** Work to be completed **
Please copy every line of the records below that holds the word "данных".

┌─ Material for the task

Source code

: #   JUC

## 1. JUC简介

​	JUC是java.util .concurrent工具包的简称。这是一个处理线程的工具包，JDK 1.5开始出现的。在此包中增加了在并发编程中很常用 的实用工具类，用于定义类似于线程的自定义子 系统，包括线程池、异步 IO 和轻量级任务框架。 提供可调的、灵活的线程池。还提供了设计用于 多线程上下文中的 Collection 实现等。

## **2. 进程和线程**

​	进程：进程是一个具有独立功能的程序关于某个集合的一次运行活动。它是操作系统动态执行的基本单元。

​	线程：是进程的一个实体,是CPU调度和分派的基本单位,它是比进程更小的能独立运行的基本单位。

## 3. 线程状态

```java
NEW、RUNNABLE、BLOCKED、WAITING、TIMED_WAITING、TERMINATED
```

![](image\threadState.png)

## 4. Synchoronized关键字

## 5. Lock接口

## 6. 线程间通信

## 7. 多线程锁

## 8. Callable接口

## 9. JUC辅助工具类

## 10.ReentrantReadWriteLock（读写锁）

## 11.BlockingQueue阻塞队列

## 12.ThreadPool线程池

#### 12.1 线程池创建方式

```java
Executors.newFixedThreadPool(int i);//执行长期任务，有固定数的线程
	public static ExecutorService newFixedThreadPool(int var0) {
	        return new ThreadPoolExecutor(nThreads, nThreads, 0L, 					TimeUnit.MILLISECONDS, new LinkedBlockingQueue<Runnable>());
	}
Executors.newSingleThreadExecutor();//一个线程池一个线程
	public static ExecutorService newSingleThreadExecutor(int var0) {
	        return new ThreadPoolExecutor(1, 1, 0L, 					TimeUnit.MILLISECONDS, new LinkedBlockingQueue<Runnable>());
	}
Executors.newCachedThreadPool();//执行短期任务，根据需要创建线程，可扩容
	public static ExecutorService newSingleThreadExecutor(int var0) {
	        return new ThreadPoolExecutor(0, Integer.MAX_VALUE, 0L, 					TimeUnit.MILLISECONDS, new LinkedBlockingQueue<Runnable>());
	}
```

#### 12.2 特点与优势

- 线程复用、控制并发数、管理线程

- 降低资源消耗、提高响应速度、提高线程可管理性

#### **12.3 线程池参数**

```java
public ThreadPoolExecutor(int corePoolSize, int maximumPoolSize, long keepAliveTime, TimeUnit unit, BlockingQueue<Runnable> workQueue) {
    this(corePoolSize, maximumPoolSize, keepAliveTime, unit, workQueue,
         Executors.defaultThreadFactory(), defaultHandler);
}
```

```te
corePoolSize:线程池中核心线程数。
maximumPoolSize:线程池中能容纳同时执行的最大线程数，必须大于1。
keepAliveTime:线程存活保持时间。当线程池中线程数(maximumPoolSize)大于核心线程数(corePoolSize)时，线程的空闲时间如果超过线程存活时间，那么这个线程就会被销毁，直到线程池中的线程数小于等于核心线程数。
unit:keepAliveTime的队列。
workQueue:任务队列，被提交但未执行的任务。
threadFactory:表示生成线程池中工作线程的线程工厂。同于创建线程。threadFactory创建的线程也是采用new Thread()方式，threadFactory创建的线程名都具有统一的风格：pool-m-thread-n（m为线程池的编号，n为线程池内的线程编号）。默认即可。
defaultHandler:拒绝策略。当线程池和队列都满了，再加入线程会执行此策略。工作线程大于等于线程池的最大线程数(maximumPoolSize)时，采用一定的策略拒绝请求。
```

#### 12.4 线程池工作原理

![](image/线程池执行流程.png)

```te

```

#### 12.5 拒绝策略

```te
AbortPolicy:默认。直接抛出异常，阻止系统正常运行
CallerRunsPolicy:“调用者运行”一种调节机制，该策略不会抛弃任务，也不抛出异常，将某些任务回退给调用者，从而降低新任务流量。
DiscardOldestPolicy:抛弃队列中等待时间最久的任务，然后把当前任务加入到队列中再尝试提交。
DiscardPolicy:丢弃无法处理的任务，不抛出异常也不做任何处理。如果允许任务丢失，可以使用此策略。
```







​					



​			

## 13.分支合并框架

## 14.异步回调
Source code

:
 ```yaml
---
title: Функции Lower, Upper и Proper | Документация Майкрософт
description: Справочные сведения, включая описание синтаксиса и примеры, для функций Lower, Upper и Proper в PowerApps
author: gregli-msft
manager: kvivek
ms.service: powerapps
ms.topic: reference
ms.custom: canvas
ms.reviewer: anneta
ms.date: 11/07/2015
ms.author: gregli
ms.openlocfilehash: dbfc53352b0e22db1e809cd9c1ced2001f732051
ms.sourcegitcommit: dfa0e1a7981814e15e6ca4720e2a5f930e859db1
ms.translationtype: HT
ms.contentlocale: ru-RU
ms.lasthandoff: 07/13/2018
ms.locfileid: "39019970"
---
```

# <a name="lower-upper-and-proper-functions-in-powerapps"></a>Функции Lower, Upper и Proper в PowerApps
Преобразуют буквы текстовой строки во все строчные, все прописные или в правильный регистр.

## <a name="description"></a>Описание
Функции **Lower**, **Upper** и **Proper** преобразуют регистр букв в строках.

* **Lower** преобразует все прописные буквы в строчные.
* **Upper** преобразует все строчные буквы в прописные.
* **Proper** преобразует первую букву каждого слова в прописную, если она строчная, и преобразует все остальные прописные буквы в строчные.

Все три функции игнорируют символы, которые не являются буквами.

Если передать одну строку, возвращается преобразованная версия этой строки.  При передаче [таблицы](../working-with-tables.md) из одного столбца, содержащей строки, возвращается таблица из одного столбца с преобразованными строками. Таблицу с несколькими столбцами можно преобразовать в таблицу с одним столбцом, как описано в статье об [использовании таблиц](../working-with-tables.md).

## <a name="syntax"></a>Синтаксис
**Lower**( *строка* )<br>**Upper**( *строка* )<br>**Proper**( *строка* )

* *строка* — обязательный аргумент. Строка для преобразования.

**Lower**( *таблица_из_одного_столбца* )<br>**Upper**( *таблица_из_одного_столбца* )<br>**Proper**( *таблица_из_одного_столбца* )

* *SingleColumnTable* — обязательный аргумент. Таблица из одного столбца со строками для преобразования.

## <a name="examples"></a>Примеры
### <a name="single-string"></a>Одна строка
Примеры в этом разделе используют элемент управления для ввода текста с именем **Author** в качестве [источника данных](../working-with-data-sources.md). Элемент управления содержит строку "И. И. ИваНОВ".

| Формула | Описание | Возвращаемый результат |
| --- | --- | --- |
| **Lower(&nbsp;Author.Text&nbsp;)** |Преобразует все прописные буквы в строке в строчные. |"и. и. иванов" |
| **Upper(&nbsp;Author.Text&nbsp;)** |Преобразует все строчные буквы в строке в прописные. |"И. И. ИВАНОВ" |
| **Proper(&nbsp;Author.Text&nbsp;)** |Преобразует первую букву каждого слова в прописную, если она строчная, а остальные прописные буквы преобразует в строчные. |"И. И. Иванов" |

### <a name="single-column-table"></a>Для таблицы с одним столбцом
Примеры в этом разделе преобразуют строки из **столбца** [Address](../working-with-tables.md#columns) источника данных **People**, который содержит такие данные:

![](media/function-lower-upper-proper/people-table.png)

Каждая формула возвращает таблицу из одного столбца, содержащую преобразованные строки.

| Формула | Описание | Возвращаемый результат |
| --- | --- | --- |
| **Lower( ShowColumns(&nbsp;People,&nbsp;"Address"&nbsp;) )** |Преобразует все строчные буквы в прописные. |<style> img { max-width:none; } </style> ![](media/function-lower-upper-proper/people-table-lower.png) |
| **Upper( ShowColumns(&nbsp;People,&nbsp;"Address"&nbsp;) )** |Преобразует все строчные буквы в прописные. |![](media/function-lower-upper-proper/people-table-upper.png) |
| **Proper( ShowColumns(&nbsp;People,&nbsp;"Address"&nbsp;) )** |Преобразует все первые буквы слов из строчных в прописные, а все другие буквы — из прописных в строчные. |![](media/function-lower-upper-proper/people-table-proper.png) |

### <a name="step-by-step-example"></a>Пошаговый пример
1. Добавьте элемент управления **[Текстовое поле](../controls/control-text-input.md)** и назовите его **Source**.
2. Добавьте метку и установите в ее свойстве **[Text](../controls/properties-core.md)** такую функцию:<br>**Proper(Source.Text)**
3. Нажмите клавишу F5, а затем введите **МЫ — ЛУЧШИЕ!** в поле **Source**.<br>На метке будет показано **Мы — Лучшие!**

└─

** Expected output **
Примеры в этом разделе используют элемент управления для ввода текста с именем **Author** в качестве [источника данных](../working-with-data-sources.md). Элемент управления содержит строку "И. И. ИваНОВ".
Примеры в этом разделе преобразуют строки из **столбца** [Address](../working-with-tables.md#columns) источника данных **People**, который содержит такие данные:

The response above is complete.